L'azienda ha ribadito il suo impegno per la piena occupazione dei dipendenti diretti

di Sergio Randazzo -

Al tavolo tecnico convocato dal Mimit per discutere le conseguenze del piano di riconversione di Eni sulla chimica di base, è stata confermata la chiusura dei siti produttivi di Ragusa e Priolo. Lo hanno denunciato, in una nota congiunta, il segretario confederale della Cgil Pino Gesmundo e il segretario generale della Filctem Cgil Marco Falcinelli.

Critiche ai vertici governativi

Secondo i sindacalisti, il direttore del ministero ha dichiarato che il piano di Eni ha ricevuto il via libera diretto dal ministro Urso e dalla presidente del Consiglio Meloni. “Il Governo sovranista determina l’uscita dell’Italia dalla produzione di etilene, unica tra i paesi europei,” accusano Gesmundo e Falcinelli, sottolineando che i rischi futuri e le ricadute sulle aziende della filiera non sono stati adeguatamente considerati.

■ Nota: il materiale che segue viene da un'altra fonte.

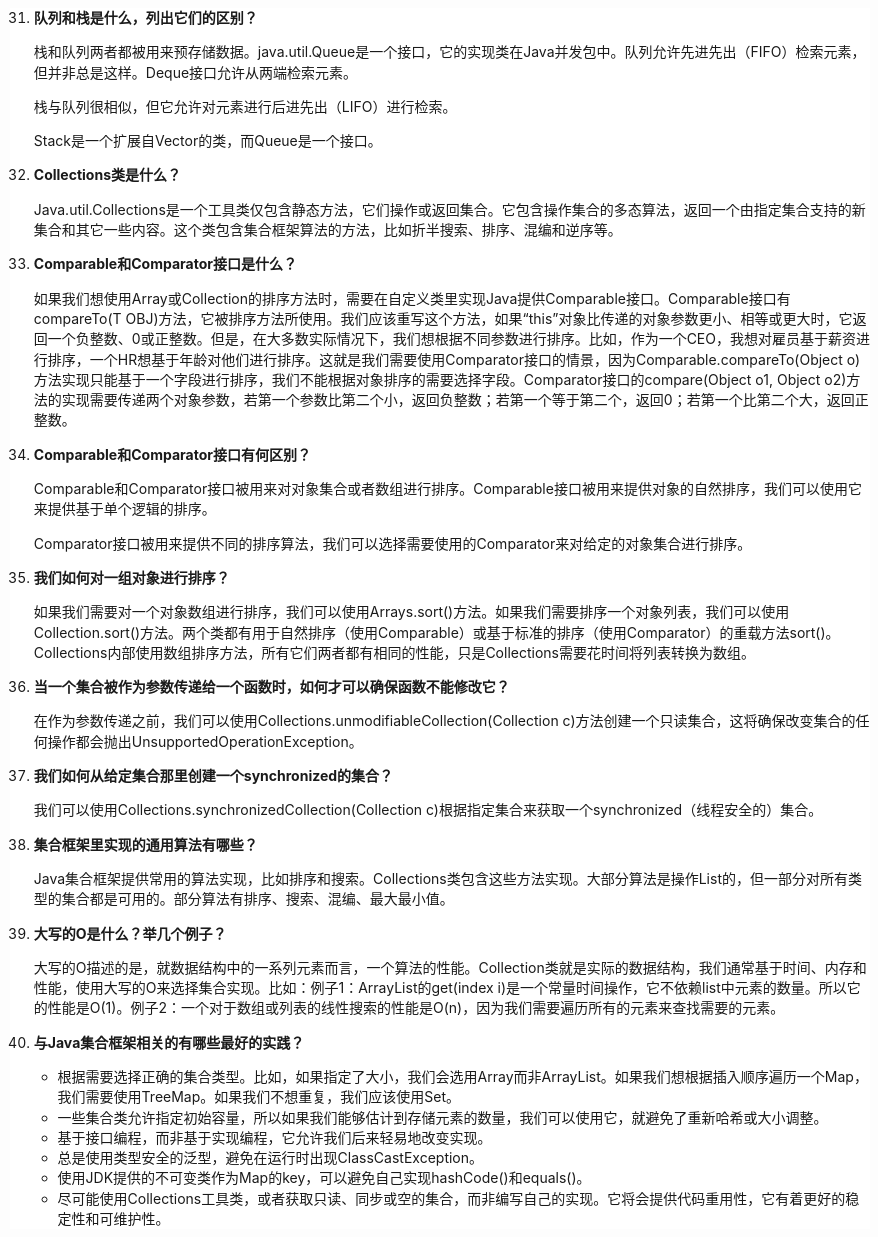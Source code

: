31. **队列和栈是什么，列出它们的区别？**

    栈和队列两者都被用来预存储数据。java.util.Queue是一个接口，它的实现类在Java并发包中。队列允许先进先出（FIFO）检索元素，但并非总是这样。Deque接口允许从两端检索元素。

    栈与队列很相似，但它允许对元素进行后进先出（LIFO）进行检索。

    Stack是一个扩展自Vector的类，而Queue是一个接口。

32. **Collections类是什么？**

    Java.util.Collections是一个工具类仅包含静态方法，它们操作或返回集合。它包含操作集合的多态算法，返回一个由指定集合支持的新集合和其它一些内容。这个类包含集合框架算法的方法，比如折半搜索、排序、混编和逆序等。

33. **Comparable和Comparator接口是什么？**

    如果我们想使用Array或Collection的排序方法时，需要在自定义类里实现Java提供Comparable接口。Comparable接口有compareTo(T OBJ)方法，它被排序方法所使用。我们应该重写这个方法，如果“this”对象比传递的对象参数更小、相等或更大时，它返回一个负整数、0或正整数。但是，在大多数实际情况下，我们想根据不同参数进行排序。比如，作为一个CEO，我想对雇员基于薪资进行排序，一个HR想基于年龄对他们进行排序。这就是我们需要使用Comparator接口的情景，因为Comparable.compareTo(Object o)方法实现只能基于一个字段进行排序，我们不能根据对象排序的需要选择字段。Comparator接口的compare(Object o1, Object o2)方法的实现需要传递两个对象参数，若第一个参数比第二个小，返回负整数；若第一个等于第二个，返回0；若第一个比第二个大，返回正整数。

34. **Comparable和Comparator接口有何区别？**

    Comparable和Comparator接口被用来对对象集合或者数组进行排序。Comparable接口被用来提供对象的自然排序，我们可以使用它来提供基于单个逻辑的排序。

    Comparator接口被用来提供不同的排序算法，我们可以选择需要使用的Comparator来对给定的对象集合进行排序。

35. **我们如何对一组对象进行排序？**

    如果我们需要对一个对象数组进行排序，我们可以使用Arrays.sort()方法。如果我们需要排序一个对象列表，我们可以使用Collection.sort()方法。两个类都有用于自然排序（使用Comparable）或基于标准的排序（使用Comparator）的重载方法sort()。Collections内部使用数组排序方法，所有它们两者都有相同的性能，只是Collections需要花时间将列表转换为数组。

36. **当一个集合被作为参数传递给一个函数时，如何才可以确保函数不能修改它？**

    在作为参数传递之前，我们可以使用Collections.unmodifiableCollection(Collection c)方法创建一个只读集合，这将确保改变集合的任何操作都会抛出UnsupportedOperationException。

37. **我们如何从给定集合那里创建一个synchronized的集合？**

    我们可以使用Collections.synchronizedCollection(Collection c)根据指定集合来获取一个synchronized（线程安全的）集合。

38. **集合框架里实现的通用算法有哪些？**

    Java集合框架提供常用的算法实现，比如排序和搜索。Collections类包含这些方法实现。大部分算法是操作List的，但一部分对所有类型的集合都是可用的。部分算法有排序、搜索、混编、最大最小值。

39. **大写的O是什么？举几个例子？**

    大写的O描述的是，就数据结构中的一系列元素而言，一个算法的性能。Collection类就是实际的数据结构，我们通常基于时间、内存和性能，使用大写的O来选择集合实现。比如：例子1：ArrayList的get(index i)是一个常量时间操作，它不依赖list中元素的数量。所以它的性能是O(1)。例子2：一个对于数组或列表的线性搜索的性能是O(n)，因为我们需要遍历所有的元素来查找需要的元素。

40. **与Java集合框架相关的有哪些最好的实践？**
    * 根据需要选择正确的集合类型。比如，如果指定了大小，我们会选用Array而非ArrayList。如果我们想根据插入顺序遍历一个Map，我们需要使用TreeMap。如果我们不想重复，我们应该使用Set。
    * 一些集合类允许指定初始容量，所以如果我们能够估计到存储元素的数量，我们可以使用它，就避免了重新哈希或大小调整。
    * 基于接口编程，而非基于实现编程，它允许我们后来轻易地改变实现。
    * 总是使用类型安全的泛型，避免在运行时出现ClassCastException。
    * 使用JDK提供的不可变类作为Map的key，可以避免自己实现hashCode()和equals()。
    * 尽可能使用Collections工具类，或者获取只读、同步或空的集合，而非编写自己的实现。它将会提供代码重用性，它有着更好的稳定性和可维护性。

Il destino dei siti di Ragusa e Priolo

Ragusa è già considerata chiusa, con lo smantellamento e la messa in sicurezza del sito previsti a partire dal 1° gennaio. La produzione a Priolo, invece, terminerà entro il 31 dicembre 2025. I progetti di reindustrializzazione per entrambe le località risultano ancora incerti.

  • Ragusa: Le proposte includono la coltivazione di prodotti per una bioraffineria, un acceleratore di start-up e centri di ricerca sul riciclo meccanico, ma senza cronoprogramma o dettagli sugli organici necessari.
  • Priolo: Le ipotesi in campo riguardano una bioraffineria e il riciclo di plastiche chimiche. Tuttavia, l’assenza di impianti di cracking in Italia rende il progetto problematico.

Indotto e prospettive occupazionali

Eni non ha fornito numeri precisi sulle imprese e i lavoratori coinvolti, limitandosi a generiche garanzie di rioccupazione. I sindacati lamentano una mancanza di chiarezza e impegni definiti.

Appello alla mobilitazione

Gesmundo e Falcinelli denunciano una subalternità del Governo alle decisioni di Eni, volte a ridurre il rischio d’impresa scaricandolo su altre aziende. “È necessario rendere pubblica questa situazione e mobilitare i lavoratori per evitare che il declino produttivo e occupazionale diventi la nuova normalità in Italia,” concludono i sindacalisti.